* _Exercise_: Return every line from the records below in which the word "Governor" is found.

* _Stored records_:
________________________________________
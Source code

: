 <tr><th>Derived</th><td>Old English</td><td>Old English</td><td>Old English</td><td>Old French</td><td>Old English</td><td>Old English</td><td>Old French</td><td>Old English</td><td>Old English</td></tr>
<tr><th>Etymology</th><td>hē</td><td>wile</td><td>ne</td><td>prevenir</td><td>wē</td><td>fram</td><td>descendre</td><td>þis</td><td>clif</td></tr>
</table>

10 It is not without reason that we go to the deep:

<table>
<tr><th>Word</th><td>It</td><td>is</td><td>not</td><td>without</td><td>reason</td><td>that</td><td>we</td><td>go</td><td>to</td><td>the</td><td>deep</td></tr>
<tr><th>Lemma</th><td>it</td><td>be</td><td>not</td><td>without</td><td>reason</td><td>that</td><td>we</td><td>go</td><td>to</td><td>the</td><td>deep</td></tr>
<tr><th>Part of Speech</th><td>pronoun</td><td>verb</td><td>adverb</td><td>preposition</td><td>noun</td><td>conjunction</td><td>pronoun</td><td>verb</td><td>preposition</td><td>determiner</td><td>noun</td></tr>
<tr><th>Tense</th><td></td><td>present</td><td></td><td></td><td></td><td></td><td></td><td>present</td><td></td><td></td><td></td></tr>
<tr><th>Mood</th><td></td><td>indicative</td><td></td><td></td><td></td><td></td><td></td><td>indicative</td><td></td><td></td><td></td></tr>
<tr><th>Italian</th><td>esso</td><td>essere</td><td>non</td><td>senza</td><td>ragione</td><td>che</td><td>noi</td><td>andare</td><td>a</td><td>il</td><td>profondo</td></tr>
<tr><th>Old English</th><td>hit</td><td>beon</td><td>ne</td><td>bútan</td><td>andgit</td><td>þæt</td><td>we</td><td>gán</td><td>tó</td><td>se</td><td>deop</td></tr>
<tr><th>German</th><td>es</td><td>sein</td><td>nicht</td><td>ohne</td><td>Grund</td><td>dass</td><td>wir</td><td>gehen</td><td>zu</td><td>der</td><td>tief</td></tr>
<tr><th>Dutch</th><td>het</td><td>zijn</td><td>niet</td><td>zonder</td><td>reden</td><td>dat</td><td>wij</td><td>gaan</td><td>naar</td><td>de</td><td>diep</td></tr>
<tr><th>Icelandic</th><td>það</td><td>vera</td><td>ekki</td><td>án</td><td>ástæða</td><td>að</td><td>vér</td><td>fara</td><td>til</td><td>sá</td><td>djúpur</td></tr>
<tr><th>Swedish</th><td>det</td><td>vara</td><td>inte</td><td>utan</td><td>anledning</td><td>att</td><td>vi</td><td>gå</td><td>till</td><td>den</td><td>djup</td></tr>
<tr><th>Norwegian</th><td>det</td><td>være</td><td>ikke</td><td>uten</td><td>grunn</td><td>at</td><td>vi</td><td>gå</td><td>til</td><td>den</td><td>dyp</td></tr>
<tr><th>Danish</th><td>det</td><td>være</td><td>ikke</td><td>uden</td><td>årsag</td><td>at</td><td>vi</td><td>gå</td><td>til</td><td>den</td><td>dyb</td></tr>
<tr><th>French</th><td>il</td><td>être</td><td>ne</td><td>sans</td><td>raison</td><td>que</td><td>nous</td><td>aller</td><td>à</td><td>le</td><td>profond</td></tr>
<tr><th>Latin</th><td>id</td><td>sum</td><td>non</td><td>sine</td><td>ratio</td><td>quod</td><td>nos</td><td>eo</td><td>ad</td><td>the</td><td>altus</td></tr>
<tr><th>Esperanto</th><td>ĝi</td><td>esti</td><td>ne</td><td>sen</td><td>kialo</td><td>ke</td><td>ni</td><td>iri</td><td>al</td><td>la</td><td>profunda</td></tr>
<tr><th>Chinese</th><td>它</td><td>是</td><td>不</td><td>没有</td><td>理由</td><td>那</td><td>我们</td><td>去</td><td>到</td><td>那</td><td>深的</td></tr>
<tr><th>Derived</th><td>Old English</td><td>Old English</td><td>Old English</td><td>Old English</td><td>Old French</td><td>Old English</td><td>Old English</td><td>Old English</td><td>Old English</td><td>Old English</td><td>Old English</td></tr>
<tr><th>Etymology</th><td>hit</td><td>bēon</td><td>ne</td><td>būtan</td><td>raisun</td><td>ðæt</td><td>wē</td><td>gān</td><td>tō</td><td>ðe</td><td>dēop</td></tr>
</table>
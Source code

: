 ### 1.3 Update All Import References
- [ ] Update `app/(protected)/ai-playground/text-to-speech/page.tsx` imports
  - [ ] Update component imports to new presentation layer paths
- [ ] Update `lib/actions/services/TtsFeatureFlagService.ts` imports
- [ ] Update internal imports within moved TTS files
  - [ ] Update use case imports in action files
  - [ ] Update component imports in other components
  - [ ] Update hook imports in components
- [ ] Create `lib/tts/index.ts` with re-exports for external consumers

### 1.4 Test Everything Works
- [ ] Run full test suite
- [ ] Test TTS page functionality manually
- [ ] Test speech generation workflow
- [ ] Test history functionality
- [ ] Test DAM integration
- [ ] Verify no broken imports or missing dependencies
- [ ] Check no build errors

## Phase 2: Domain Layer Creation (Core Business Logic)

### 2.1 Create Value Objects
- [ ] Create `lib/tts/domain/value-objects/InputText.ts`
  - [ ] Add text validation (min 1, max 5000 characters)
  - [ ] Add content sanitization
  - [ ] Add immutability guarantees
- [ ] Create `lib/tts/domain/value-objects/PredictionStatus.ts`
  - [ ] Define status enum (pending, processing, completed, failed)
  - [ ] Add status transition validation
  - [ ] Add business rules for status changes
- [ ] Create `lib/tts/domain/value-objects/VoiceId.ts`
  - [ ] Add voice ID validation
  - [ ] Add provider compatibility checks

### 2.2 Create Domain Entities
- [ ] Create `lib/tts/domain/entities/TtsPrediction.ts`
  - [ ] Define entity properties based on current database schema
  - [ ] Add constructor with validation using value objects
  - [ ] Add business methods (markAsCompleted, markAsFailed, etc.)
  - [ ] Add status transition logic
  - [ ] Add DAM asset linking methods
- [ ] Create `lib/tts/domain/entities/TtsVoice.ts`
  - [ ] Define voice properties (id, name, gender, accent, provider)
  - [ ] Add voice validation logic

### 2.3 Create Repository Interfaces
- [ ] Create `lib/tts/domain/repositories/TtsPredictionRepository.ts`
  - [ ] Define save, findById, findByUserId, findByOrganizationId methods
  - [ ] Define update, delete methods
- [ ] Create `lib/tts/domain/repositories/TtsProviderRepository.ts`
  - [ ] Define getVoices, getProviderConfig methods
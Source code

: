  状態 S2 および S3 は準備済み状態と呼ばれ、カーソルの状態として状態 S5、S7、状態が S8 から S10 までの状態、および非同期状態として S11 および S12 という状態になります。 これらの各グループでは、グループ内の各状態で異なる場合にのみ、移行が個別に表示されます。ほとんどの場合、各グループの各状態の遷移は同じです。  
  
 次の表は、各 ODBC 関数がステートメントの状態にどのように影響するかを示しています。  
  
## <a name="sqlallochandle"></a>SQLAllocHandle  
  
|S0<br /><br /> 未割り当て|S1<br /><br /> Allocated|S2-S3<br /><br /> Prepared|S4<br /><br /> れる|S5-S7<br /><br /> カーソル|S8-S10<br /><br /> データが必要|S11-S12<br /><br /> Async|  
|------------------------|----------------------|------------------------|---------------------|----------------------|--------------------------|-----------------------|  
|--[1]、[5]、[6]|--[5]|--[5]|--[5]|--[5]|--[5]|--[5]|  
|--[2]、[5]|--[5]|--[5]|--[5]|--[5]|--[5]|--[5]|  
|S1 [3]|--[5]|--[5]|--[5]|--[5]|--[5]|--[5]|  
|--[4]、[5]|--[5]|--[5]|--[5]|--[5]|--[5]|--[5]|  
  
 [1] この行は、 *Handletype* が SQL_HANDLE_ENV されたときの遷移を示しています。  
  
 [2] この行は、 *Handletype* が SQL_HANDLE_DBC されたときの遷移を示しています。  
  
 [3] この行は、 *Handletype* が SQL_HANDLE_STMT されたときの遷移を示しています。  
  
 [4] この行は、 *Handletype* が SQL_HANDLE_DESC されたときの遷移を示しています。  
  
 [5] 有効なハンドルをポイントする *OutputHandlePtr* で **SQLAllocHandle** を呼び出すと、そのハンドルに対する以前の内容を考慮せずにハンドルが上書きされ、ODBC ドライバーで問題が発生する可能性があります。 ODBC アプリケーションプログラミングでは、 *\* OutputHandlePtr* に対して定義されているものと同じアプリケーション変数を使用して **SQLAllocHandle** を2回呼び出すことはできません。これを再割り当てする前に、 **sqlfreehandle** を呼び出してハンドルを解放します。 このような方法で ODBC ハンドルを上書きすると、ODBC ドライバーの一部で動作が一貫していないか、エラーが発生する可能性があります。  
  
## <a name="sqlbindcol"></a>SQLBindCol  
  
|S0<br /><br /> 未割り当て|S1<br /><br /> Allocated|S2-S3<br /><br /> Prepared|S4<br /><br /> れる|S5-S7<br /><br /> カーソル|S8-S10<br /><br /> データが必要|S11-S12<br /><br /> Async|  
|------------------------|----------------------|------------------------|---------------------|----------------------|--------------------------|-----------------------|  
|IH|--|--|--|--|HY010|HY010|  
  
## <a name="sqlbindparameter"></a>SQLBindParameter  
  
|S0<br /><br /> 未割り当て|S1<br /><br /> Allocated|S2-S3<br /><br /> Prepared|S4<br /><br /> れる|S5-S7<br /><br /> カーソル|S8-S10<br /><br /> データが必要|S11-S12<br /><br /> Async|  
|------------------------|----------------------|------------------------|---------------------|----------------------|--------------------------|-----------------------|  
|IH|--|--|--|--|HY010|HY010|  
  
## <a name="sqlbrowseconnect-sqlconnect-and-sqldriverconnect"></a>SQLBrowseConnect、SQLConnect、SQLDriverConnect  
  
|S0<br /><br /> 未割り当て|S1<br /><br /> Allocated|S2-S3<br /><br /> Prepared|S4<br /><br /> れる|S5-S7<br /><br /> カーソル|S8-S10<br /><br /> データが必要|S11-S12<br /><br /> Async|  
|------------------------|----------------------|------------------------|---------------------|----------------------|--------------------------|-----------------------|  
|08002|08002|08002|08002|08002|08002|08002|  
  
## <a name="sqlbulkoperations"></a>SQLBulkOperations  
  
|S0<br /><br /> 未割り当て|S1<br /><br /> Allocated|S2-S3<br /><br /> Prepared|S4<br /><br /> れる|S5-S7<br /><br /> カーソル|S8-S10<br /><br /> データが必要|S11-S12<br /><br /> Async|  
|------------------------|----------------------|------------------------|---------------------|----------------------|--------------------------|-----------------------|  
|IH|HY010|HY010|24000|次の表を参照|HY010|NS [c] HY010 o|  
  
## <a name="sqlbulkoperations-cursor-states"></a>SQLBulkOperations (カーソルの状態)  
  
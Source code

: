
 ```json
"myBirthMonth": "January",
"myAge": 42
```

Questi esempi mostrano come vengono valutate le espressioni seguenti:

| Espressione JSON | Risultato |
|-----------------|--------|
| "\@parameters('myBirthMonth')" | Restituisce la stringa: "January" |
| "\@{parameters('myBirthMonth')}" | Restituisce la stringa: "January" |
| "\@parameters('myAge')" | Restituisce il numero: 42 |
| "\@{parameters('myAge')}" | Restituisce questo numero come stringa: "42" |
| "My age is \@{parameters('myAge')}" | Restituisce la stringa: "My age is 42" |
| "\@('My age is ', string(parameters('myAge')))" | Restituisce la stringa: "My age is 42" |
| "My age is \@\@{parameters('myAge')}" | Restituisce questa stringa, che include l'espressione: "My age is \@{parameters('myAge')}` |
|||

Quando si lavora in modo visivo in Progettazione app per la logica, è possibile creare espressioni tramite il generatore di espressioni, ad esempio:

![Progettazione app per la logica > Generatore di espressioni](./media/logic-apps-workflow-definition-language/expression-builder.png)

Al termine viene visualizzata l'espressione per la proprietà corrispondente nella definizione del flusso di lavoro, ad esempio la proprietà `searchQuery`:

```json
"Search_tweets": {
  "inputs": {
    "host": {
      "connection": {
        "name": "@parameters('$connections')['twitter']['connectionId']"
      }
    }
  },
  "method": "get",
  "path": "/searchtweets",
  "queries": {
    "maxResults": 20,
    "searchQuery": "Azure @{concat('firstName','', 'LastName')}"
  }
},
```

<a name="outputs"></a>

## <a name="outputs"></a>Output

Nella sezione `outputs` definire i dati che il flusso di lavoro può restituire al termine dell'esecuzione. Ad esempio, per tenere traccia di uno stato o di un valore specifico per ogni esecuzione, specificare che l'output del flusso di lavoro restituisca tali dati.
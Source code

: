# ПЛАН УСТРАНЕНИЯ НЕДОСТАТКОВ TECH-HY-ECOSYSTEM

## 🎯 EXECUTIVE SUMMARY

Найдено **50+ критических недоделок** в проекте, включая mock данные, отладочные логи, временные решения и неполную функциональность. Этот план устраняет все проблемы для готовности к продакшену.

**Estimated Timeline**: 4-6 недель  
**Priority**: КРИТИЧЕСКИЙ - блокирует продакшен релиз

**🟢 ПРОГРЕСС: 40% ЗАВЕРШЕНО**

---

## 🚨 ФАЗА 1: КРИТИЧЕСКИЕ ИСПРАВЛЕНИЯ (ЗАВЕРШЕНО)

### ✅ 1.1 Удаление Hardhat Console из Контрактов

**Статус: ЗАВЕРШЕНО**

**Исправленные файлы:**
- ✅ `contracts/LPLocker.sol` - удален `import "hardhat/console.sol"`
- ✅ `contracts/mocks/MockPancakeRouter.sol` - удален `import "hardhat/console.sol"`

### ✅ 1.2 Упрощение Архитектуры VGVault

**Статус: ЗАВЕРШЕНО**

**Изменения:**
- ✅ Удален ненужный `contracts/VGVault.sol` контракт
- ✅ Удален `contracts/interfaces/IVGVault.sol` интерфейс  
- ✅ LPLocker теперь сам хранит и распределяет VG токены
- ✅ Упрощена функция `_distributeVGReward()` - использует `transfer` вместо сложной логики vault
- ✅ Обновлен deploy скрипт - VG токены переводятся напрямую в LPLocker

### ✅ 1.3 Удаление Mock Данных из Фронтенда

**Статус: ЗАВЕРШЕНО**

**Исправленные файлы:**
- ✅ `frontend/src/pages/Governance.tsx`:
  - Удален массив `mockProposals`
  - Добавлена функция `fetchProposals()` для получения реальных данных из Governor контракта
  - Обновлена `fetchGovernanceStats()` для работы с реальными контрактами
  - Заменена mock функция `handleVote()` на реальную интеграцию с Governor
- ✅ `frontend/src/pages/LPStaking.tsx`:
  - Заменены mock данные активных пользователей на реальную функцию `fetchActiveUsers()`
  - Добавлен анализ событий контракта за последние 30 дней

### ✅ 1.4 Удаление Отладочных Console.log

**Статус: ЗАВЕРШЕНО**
________________________________________
* _Answer section_:
  - Добавлена функция `fetchProposals()` для получения реальных данных из Governor контракта
  - Заменена mock функция `handleVote()` на реальную интеграцию с Governor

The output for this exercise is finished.